DerrickWood / kraken2

The second version of the Kraken taxonomic sequence classification system
MIT License
711 stars 271 forks source link

NR database not building properly #476

Open Yvain-Desplat opened 3 years ago

Yvain-Desplat commented 3 years ago

downloaded nr DB properly, parsed sequences, masked low diversity all good but when building the database I get the following:

kraken2-build --build --db nr-ncbi/ --threads 80

Creating sequence ID to taxonomy ID map (step 1)... Found 7912/713878084 targets, searched through 812094487 accession IDs, search complete. lookup_accession_numbers: 713870172/713878084 accession numbers remain unmapped, see unmapped.txt in DB directory Sequence ID to taxonomy ID map complete. [1h4m43.835s] Estimating required capacity (step 2)... Estimated hash table requirement: 48272 bytes Capacity estimation complete. [8m28.801s] Building database files (step 3)... Taxonomy parsed and converted. CHT created with 11 bits reserved for taxid. Completed processing of 5491 sequences, 1647979 bp Writing data to disk... complete. Database files completed. [12m43.872s] Database construction complete. [Total: 1h25m56.524s]

which indicates the build didn't work. Tried to pass kraken2-build --build --protein --db nr-ncbi/ --threads 80 but same output.

anyone know where the issue comes from/how to fix it ?

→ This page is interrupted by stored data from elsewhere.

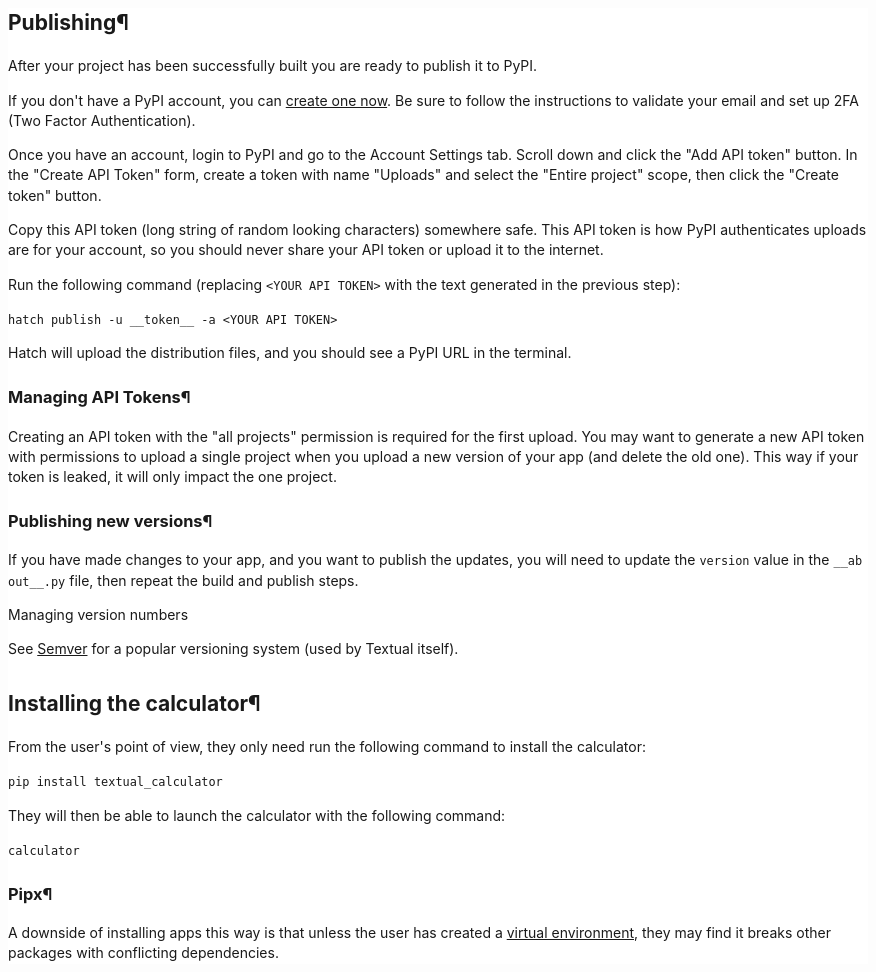 ## Publishing¶

After your project has been successfully built you are ready to publish it to PyPI.

If you don't have a PyPI account, you can [create one now](https://pypi.org/account/register/). Be sure to follow the instructions to validate your email and set up 2FA (Two Factor Authentication).

Once you have an account, login to PyPI and go to the Account Settings tab. Scroll down and click the "Add API token" button. In the "Create API Token" form, create a token with name "Uploads" and select the "Entire project" scope, then click the "Create token" button.

Copy this API token (long string of random looking characters) somewhere safe. This API token is how PyPI authenticates uploads are for your account, so you should never share your API token or upload it to the internet.

Run the following command (replacing `<YOUR API TOKEN>` with the text generated in the previous step):

```
hatch publish -u __token__ -a <YOUR API TOKEN>
```

Hatch will upload the distribution files, and you should see a PyPI URL in the terminal.

### Managing API Tokens¶

Creating an API token with the "all projects" permission is required for the first upload. You may want to generate a new API token with permissions to upload a single project when you upload a new version of your app (and delete the old one). This way if your token is leaked, it will only impact the one project.

### Publishing new versions¶

If you have made changes to your app, and you want to publish the updates, you will need to update the `version` value in the `__about__.py` file, then repeat the build and publish steps.

Managing version numbers

See [Semver](https://semver.org/) for a popular versioning system (used by Textual itself).

## Installing the calculator¶

From the user's point of view, they only need run the following command to install the calculator:

```
pip install textual_calculator
```

They will then be able to launch the calculator with the following command:

```
calculator
```

### Pipx¶

A downside of installing apps this way is that unless the user has created a [virtual environment](https://docs.python.org/3/library/venv.html), they may find it breaks other packages with conflicting dependencies.
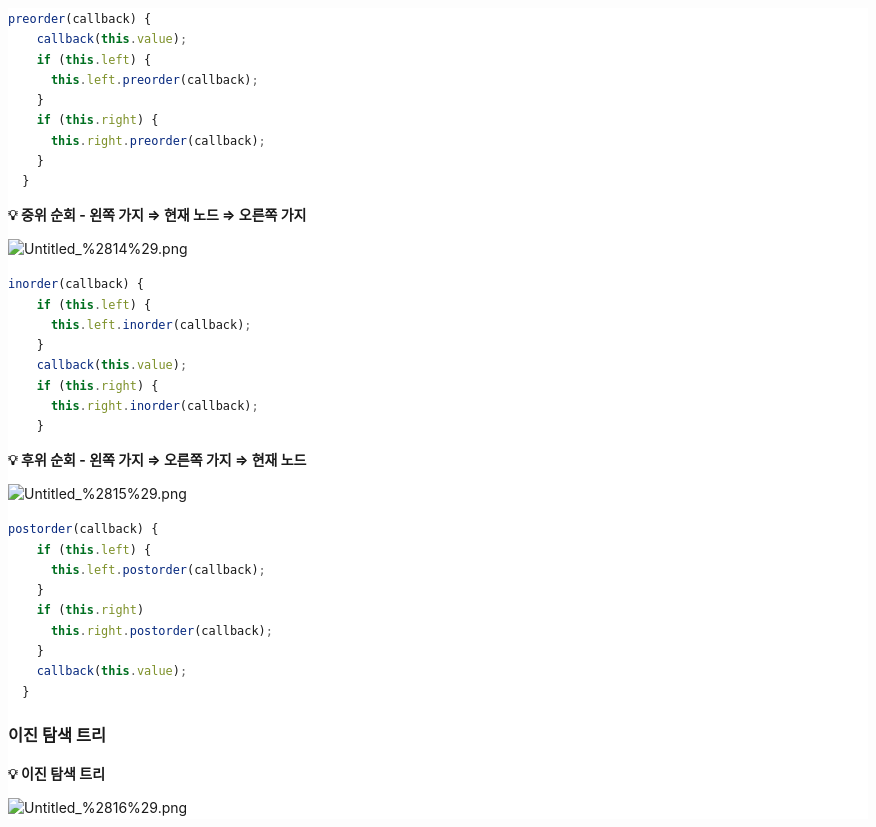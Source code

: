 
```javascript
preorder(callback) {
    callback(this.value);
    if (this.left) {
      this.left.preorder(callback);
    }
    if (this.right) {
      this.right.preorder(callback);
    }
  }
```


**💡 중위 순회 - 왼쪽 가지 ⇒ 현재 노드 ⇒ 오른쪽 가지**


![Untitled_%2814%29.png](https://prod-files-secure.s3.us-west-2.amazonaws.com/420927ef-2057-4e77-b9b7-d7005a1db0dd/57eb31d1-1164-4ba0-a6d2-8adbff08a881/Untitled_%2814%29.png?X-Amz-Algorithm=AWS4-HMAC-SHA256&X-Amz-Content-Sha256=UNSIGNED-PAYLOAD&X-Amz-Credential=AKIAT73L2G45HZZMZUHI%2F20240809%2Fus-west-2%2Fs3%2Faws4_request&X-Amz-Date=20240809T144121Z&X-Amz-Expires=3600&X-Amz-Signature=79c7586d2c00a1b8eec3bd40adda277de5c1b4bf6849271191f60b91a62e700d&X-Amz-SignedHeaders=host&x-id=GetObject)


```javascript
inorder(callback) {
    if (this.left) {
      this.left.inorder(callback);
    }
    callback(this.value);
    if (this.right) {
      this.right.inorder(callback);
    }
```


**💡 후위 순회 - 왼쪽 가지 ⇒ 오른쪽 가지 ⇒ 현재 노드**


![Untitled_%2815%29.png](https://prod-files-secure.s3.us-west-2.amazonaws.com/420927ef-2057-4e77-b9b7-d7005a1db0dd/980a548c-def8-46b8-8b5d-f839131f2bd0/Untitled_%2815%29.png?X-Amz-Algorithm=AWS4-HMAC-SHA256&X-Amz-Content-Sha256=UNSIGNED-PAYLOAD&X-Amz-Credential=AKIAT73L2G45HZZMZUHI%2F20240809%2Fus-west-2%2Fs3%2Faws4_request&X-Amz-Date=20240809T144121Z&X-Amz-Expires=3600&X-Amz-Signature=27c5237b6416d595b6795f99b91da617aa141e3b91f0a1f7143d63ab1b64042e&X-Amz-SignedHeaders=host&x-id=GetObject)


```javascript
postorder(callback) {
    if (this.left) {
      this.left.postorder(callback);
    }
    if (this.right) 
      this.right.postorder(callback);
    }
    callback(this.value);
  }
```


### 이진 탐색 트리


**💡 이진 탐색 트리**


![Untitled_%2816%29.png](https://prod-files-secure.s3.us-west-2.amazonaws.com/420927ef-2057-4e77-b9b7-d7005a1db0dd/fc895868-851d-45fb-9dac-ab4041bd28ef/Untitled_%2816%29.png?X-Amz-Algorithm=AWS4-HMAC-SHA256&X-Amz-Content-Sha256=UNSIGNED-PAYLOAD&X-Amz-Credential=AKIAT73L2G45HZZMZUHI%2F20240809%2Fus-west-2%2Fs3%2Faws4_request&X-Amz-Date=20240809T144121Z&X-Amz-Expires=3600&X-Amz-Signature=b33d8020c48c7eb889b5862c7e161a008f35889369edfd2149248fb700dd3bbc&X-Amz-SignedHeaders=host&x-id=GetObject)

jhayer commented 3 years ago

Hi,

I get exactly the same problem. The nr protein database builds, no problem at all, even very fast compared to nt. But it seems like it has lost most of the sequences on the way ! My initial nr library contained 425,967,191 amino acid sequences but I get this:

Completed processing of 5494 sequences, 1654257 aa Writing data to disk... complete. Database files completed. [14m45.464s] Database construction complete. [Total: 22m57.504s]

And when I test this db with a dataset, I get 99,8% unclassified. The same dataset ran with the nt database built 2 days ago, gets 12% unclassified. Very strange.

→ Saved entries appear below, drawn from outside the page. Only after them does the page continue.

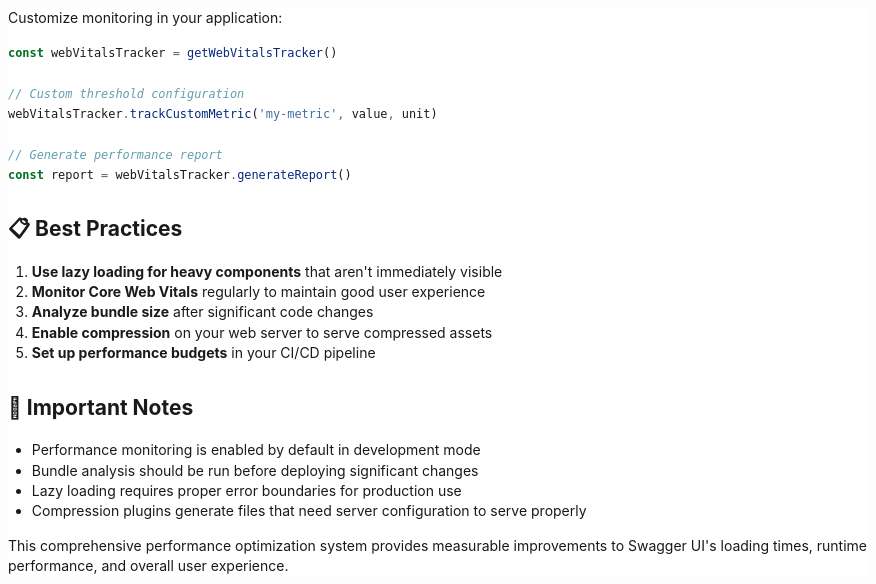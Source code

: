 Customize monitoring in your application:

```javascript
const webVitalsTracker = getWebVitalsTracker()

// Custom threshold configuration
webVitalsTracker.trackCustomMetric('my-metric', value, unit)

// Generate performance report
const report = webVitalsTracker.generateReport()
```

## 📋 Best Practices

1. **Use lazy loading for heavy components** that aren't immediately visible
2. **Monitor Core Web Vitals** regularly to maintain good user experience
3. **Analyze bundle size** after significant code changes
4. **Enable compression** on your web server to serve compressed assets
5. **Set up performance budgets** in your CI/CD pipeline

## 🚨 Important Notes

- Performance monitoring is enabled by default in development mode
- Bundle analysis should be run before deploying significant changes
- Lazy loading requires proper error boundaries for production use
- Compression plugins generate files that need server configuration to serve properly

This comprehensive performance optimization system provides measurable improvements to Swagger UI's loading times, runtime performance, and overall user experience.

My build commands are the following (I use 12 cpus*24G of RAM per cpu), I am using kraken2 version 2.1.1: kraken2-build --download-taxonomy --db nr kraken2-build --download-library nr --protein --db nr kraken2-build --build --threads 12 --protein --db nr

I had done it in the past and it was working fine (probably with older version of Kraken2), with all sequences represented in the nr protein database. Do you have any idea how to fix this ?

andreott commented 3 years ago

Hi, try to use the --protein flag also for the --download-taxonomy step, as this will fetch the correct id to tax mapping file from NCBI. My DB is now still being built (for quite some time) but I hope it will finally work.